Jalanan
sepi dan basah, Tetapi, lampu-lampu jalanan kiranya masih menyala kala itu,
sehingga paras pucat mu sempat tertangkap meski tidak terlalu jelas lantaran
cahaya lampu terhalang ranting pohon. Hujan sudah selesai, tetapi udara tentu
saja sangat dingin. Tanpa hujan pun udara malam tetap dingin, bukan?
kau
meletakkan bokong mu di bangku halte dengan cemas yang deras menggerayangi
perasaanmu. Jemari tanganmu yang lentik terawat meremas-remas sapu tangan basah
yang digunakan untuk menyeka wajah dan rambutmu. Sebuah tas kecil terbuat dari
kulit berwarna coklat talinya masih nyangkol di bahu, dikempit ketiak. Kopor
hitam didekap kedua lututmu yang gemetar. Cahaya temaram menyembunyikan tubuhmu
yang menggigil dibungkus jaket dan kaus hitam ketat. Kecemasan makin deras,
sukar dibendung. kau sering mengalami kecemasan. Tapi kali ini baru dialami
sepanjang hidupmu
kau
urung membakar sisa rokok yang tinggal sebatang-batangnya. kau masukan kembali
rokok itu ke dalam saku jaket. Taksi yang diharapkan lewat dan membawamu pergi
dari tempat itu tak juga muncul.
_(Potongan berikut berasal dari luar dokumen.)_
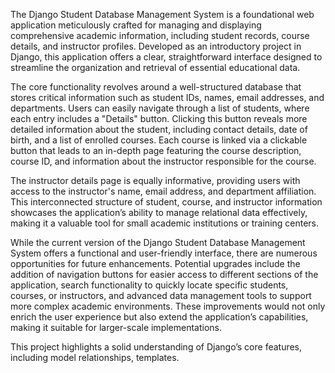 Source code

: The Django Student Database Management System is a foundational web application meticulously crafted for managing 
and displaying comprehensive academic information, including student records, course details, and instructor profiles. 
Developed as an introductory project in Django, this application offers a clear, straightforward interface designed to streamline 
the organization and retrieval of essential educational data.

The core functionality revolves around a well-structured database that stores critical information such as student IDs, names, 
email addresses, and departments. Users can easily navigate through a list of students, where each entry includes a "Details" button. 
Clicking this button reveals more detailed information about the student, including contact details, date of birth, and a list of enrolled courses. 
Each course is linked via a clickable button that leads to an in-depth page featuring the course description, course ID, and information about the instructor 
responsible for the course.

The instructor details page is equally informative, providing users with access to the instructor's name, email address, and department affiliation. 
This interconnected structure of student, course, and instructor information showcases the application’s ability to manage relational data effectively, 
making it a valuable tool for small academic institutions or training centers.

While the current version of the Django Student Database Management System offers a functional and user-friendly interface, there are numerous opportunities 
for future enhancements. Potential upgrades include the addition of navigation buttons for easier access to different sections of the application, search functionality 
to quickly locate specific students, courses, or instructors, and advanced data management tools to support more complex academic environments. These improvements would 
not only enrich the user experience but also extend the application’s capabilities, making it suitable for larger-scale implementations.

This project highlights a solid understanding of Django’s core features, including model relationships, templates.
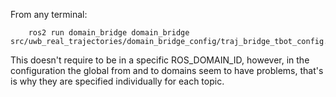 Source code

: From any terminal:

        ros2 run domain_bridge domain_bridge src/uwb_real_trajectories/domain_bridge_config/traj_bridge_tbot_config.yaml

This doesn't require to be in a specific ROS_DOMAIN_ID, however, in the configuration the global from and to domains seem to have problems, that's is why they are specified individually for each topic.
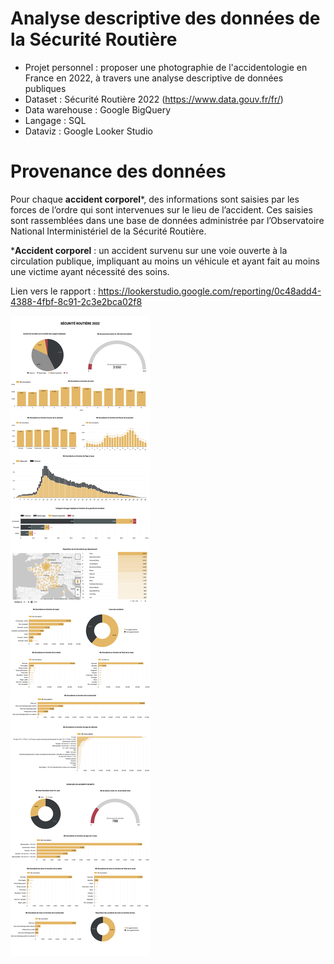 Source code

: # Analyse descriptive des données de la Sécurité Routière
- Projet personnel : proposer une photographie de l'accidentologie en France en 2022, à travers une analyse descriptive de données publiques
- Dataset : Sécurité Routière 2022 (https://www.data.gouv.fr/fr/)
- Data warehouse : Google BigQuery
- Langage : SQL
- Dataviz : Google Looker Studio

# Provenance des données
Pour chaque **accident corporel***, des informations sont saisies par les forces de l’ordre qui sont intervenues sur le lieu de l’accident. Ces saisies sont rassemblées dans une base de données administrée par l’Observatoire National Interministériel de la Sécurité Routière.

***Accident corporel** : un accident survenu sur une voie ouverte à la circulation publique, impliquant au moins un véhicule et ayant fait au moins une victime ayant nécessité des soins.

Lien vers le rapport : https://lookerstudio.google.com/reporting/0c48add4-4388-4fbf-8c91-2c3e2bca02f8

![](https://github.com/NoChip247/Securite-Routiere/blob/3087052c1e209af8e60c3d8be9a0cf267048eca8/assets/images/Se%CC%81curite%CC%81_routie%CC%80re_2022.png)
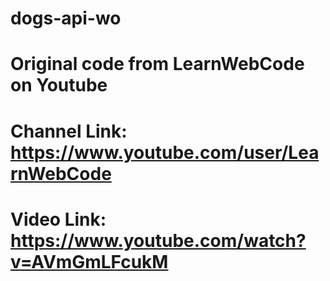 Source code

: # dogs-api-wo
# Original code from  LearnWebCode on Youtube
# Channel Link: https://www.youtube.com/user/LearnWebCode
# Video Link: https://www.youtube.com/watch?v=AVmGmLFcukM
Udara dingin terasa semakin menghisap tenaga
dan denyut nadimu serupa terik matahari menghisap embun di pagi hari. kau
meraba dadamu, seakan mengukur kemampuanmu untuk bertahan.
Di
langit bulan direnggut lapisan awan tebal. Sisa hujan menggenang di jalan
berlubang, sesekali berkilau tersiram cahaya lampu. Tak ada suara angin atau
gonggongan anjing. Hanya sesekali, lamat, suara kersik daun kering yang putus
dari tangkainya melayang tenang sebelum hinggap di badan jalan yang betul-betul
lengang seperti kuburan.
kau
mengutuk peristiwa demi peristiwa yang dialamimu. Bukan hanya rentetan
peristiwa yang beberapa jam lalu dilewatimu. Melainkan terutama peristiwa yang
dialami masa kanak dan remajamu yang singkat dan muram. kau meremas sapu tangan
seakan meremas kecemasan yang terus menjalar dan menggerogoti lapis demi lapis
ketegaran yang sekian lama dipupukmu. Dengan ragu-ragu dirogohnya saku jaket,
mencari-cari rokok yang tadi tak jadi disulut. Ujung jemarimu menyentuh
tembakau yang terburai dari kertasmu yang koyak karena gesekan dan saku jaket
yang lembab.
Dibakarnya
batang rokok yang koyak separuh, lantas kau sedot setengah hati. kau membuang
ludah yang terasa pahit di lidah. Tenggorokanmu bagai terbakar, panas dan
perih. Di telingamu suara nyamuk berdenging, menggigit kulitmu yang halus dan
masih menyisakan harum. Tak ada kunang-kunang, membuat malam sungguh-sungguh
kelam.
Pandanganmu
terus menyorot ke kanan sampai lehermu pegal; arah dari mana dirimu muncul
tersaruk menyeret kopor. Ketegangan menyerang tubuhmu. kau merasakan urat-urat
leher menegang dan kaku. Taksi yang ditunggumu tak pernah muncul. Jalan itu
memang tak dilintasi taksi apalagi di malam sepi dan dingin sehabis hujan
seperti itu. kau lupa, bahkan ojek pun tak berani melintas di sana. Baru kali
ini kau linglung dan kehilangan akal apa yang harus diperbuatmu.
kau
mengetatkan dan menaikkan kerah jaket mencoba menghalau dingin. Tapi dingin tak
bisa dihalau, kau telah bersekutu dengan malam dan sepi, mengundang kenangan
yang berdiam dalam ingatanmu. kau serasa mendengar umpatan papa. Mendengar
jeritan mama dan Ning, kakak sulungmu. Mereka berkelebatan mengurung matanya ke
mana pun dibenturkan. kau tidak pernah menemukan tempat yang benar-benar mampu
menjauhkan ingatanmu dari mereka dan seluruh peristiwa yang membuatmu membenci
mereka. Mama dan papa seingatmu tak pernah bertemu kecuali untuk saling
menumpahkan caci maki. Tak pernah kau lihat mereka duduk bersama,
bercengkerama, apalagi secara mesra mengulurkan tangan untuk dicium saat dirimu
berangkat sekolah.
kau
dapat mendengar dengan jelas suara tangan papa menggampar pipi mama disertai
bentakan, lantas lengkingan mama yang membuatmu terhenyak malam-malam. Disusul
denting gelas dan cangkir beterbangan menghantam dinding. Kakak Ning tak pernah
pulang kecuali dalam keadaan mabuk dan dipeluk seorang perempuan seusia mama.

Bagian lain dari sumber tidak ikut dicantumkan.